The bright spot in the European market is gelatine production which continues to find buyers. This is all the more surprising in view of the supply problems faced by the industry in terms of fewer hide soakings and more EU restrictions.

 

The skin market finally entered the final stages of the double face production season in Turkey and this was reflected in sharply falling prices for double face lambs. In the UK and Ireland prices fell by up to £2.00 ($3.35) per piece, though nappa skins found more interest with prices  holding just about steady. In fact, there was a fair amount of interest for nappa skins, leading us to believe this market will continue to hold pretty well.  But double face lambs will face further resistance if rumours of the existence of decent stocks of semi and finished products are to be believed.

 

The next two weeks will be quite interesting. US suppliers will be required to prove their  sales position so as to ensure their credibility. But if their need to sell arrives sooner than they anticipate, they could find themselves being caught out by the tanners. 

 

We haven’t changed our opinion. In the run-up to the Bologna fair and maybe even slightly beyond buyers will do anything to talk market prices down. With the poor state of the tanning industry in Italy and with the industry still beset by financial woes, we are not expecting a vintage Lineapelle.  At least this leaves the field open to short term bargain hunters.

 

Looking beyond mid November we can see that the European kill will decline again while supply from other regions of the world will remain low. Indications for the global economy are said to be more hopeful and, barring major unforeseen events in the wider world, it would be reasonable to assume that the world economy will continue to improve throughout 2004.  

 

If this is true, then from November onwards the leather supply pipelines will need to be ready.  The Asian manufacturers will also have to decide production levels after their New Year celebrations.
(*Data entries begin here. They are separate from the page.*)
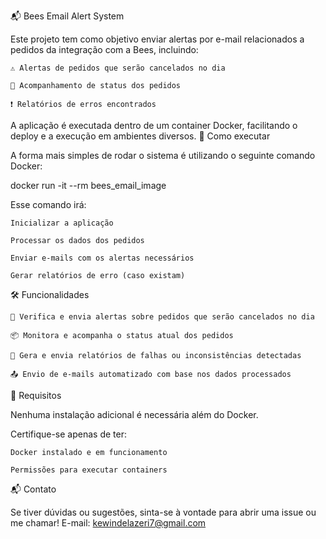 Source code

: 📬 Bees Email Alert System

Este projeto tem como objetivo enviar alertas por e-mail relacionados a pedidos da integração com a Bees, incluindo:

    ⚠️ Alertas de pedidos que serão cancelados no dia

    🔄 Acompanhamento de status dos pedidos

    ❗ Relatórios de erros encontrados

A aplicação é executada dentro de um container Docker, facilitando o deploy e a execução em ambientes diversos.
🚀 Como executar

A forma mais simples de rodar o sistema é utilizando o seguinte comando Docker:

docker run -it --rm bees_email_image

Esse comando irá:

    Inicializar a aplicação

    Processar os dados dos pedidos

    Enviar e-mails com os alertas necessários

    Gerar relatórios de erro (caso existam)

🛠️ Funcionalidades

    📅 Verifica e envia alertas sobre pedidos que serão cancelados no dia

    📦 Monitora e acompanha o status atual dos pedidos

    🧾 Gera e envia relatórios de falhas ou inconsistências detectadas

    📤 Envio de e-mails automatizado com base nos dados processados
🧪 Requisitos

Nenhuma instalação adicional é necessária além do Docker.

Certifique-se apenas de ter:

    Docker instalado e em funcionamento

    Permissões para executar containers

📬 Contato

Se tiver dúvidas ou sugestões, sinta-se à vontade para abrir uma issue ou me chamar!
E-mail: kewindelazeri7@gmail.com

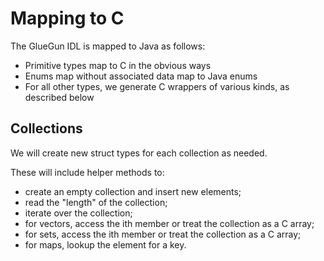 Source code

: # Mapping to C

The GlueGun IDL is mapped to Java as follows:

* Primitive types map to C in the obvious ways
* Enums map without associated data map to Java enums
* For all other types, we generate C wrappers of various kinds, as described below

## Collections

We will create new struct types for each collection as needed.

These will include helper methods to:

* create an empty collection and insert new elements;
* read the "length" of the collection;
* iterate over the collection;
* for vectors, access the ith member or treat the collection as a C array;
* for sets, access the ith member or treat the collection as a C array;
* for maps, lookup the element for a key. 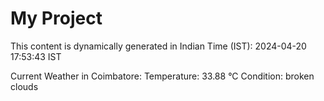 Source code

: # My Project

This content is dynamically generated in Indian Time (IST): 2024-04-20 17:53:43 IST


Current Weather in Coimbatore:
Temperature: 33.88 °C
Condition: broken clouds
If leather orders are placed or expected, the hides to satisfy them will need to be shipped from December onwards. Even assuming that raw material stocks are today quite sufficient, it can be seen that the replenishment process will need to be restarted  by mid November.

 

As before, however, we see little room for raw material price increases over the next two weeks. The market continues to suffer from the discount mentality and the purchasing power of the large companies   So, currency affects notwithstanding, we would be surprised if prices changed very much.  Opportunities for bargains in Europe may be  available, but expect the pressure among suppliers to sell to ease in the second half of November.